PAC-Bayesian Generalization Guarantees for Fairness on Stochastic and Deterministic Classifiers
Julien Bastian, Benjamin Leblanc, Pascal Germain, Amaury Habrard, Christine Largeron, Guillaume Metzler, Emilie Morvant, Paul Viallard
TL;DR
This work tackles the challenge of providing theoretical fairness guarantees for learning algorithms, beyond traditional predictive risk bounds. It develops a unified PAC-Bayesian framework that yields generalization bounds for fairness, applicable to both stochastic Gibbs classifiers and deterministic majority votes, by viewing fairness as a risk-discrepancy $RF_{\mathcal{D}}(h)$. A key contribution is a self-bounding learning procedure that directly optimizes a bound- based trade-off between predictive risk and fairness across common group fairness measures such as Demographic Parity, Equalized Odds, and Equal Opportunity.
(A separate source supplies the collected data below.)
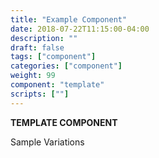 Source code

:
 ```yaml
---
title: "Example Component"
date: 2018-07-22T11:15:00-04:00
description: ""
draft: false
tags: ["component"]
categories: ["component"]
weight: 99
component: "template"
scripts: [""]
---
```


__TEMPLATE COMPONENT__

Sample Variations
Empirical results on several datasets show tight bounds and favorable risk/fairness trade-offs, supporting the practicality of certifiable fairness in real-world settings.
Abstract
Classical PAC generalization bounds on the prediction risk of a classifier are insufficient to provide theoretical guarantees on fairness when the goal is to learn models balancing predictive risk and fairness constraints. We propose a PAC-Bayesian framework for deriving generalization bounds for fairness, covering both stochastic and deterministic classifiers. For stochastic classifiers, we derive a fairness bound using standard PAC-Bayes techniques. Whereas for deterministic classifiers, as usual PAC-Bayes arguments do not apply directly, we leverage a recent advance in PAC-Bayes to extend the fairness bound beyond the stochastic setting. Our framework has two advantages: (i) It applies to a broad class of fairness measures that can be expressed as a risk discrepancy, and (ii) it leads to a self-bounding algorithm in which the learning procedure directly optimizes a trade-off between generalization bounds on the prediction risk and on the fairness. We empirically evaluate our framework with three classical fairness measures, demonstrating not only its usefulness but also the tightness of our bounds.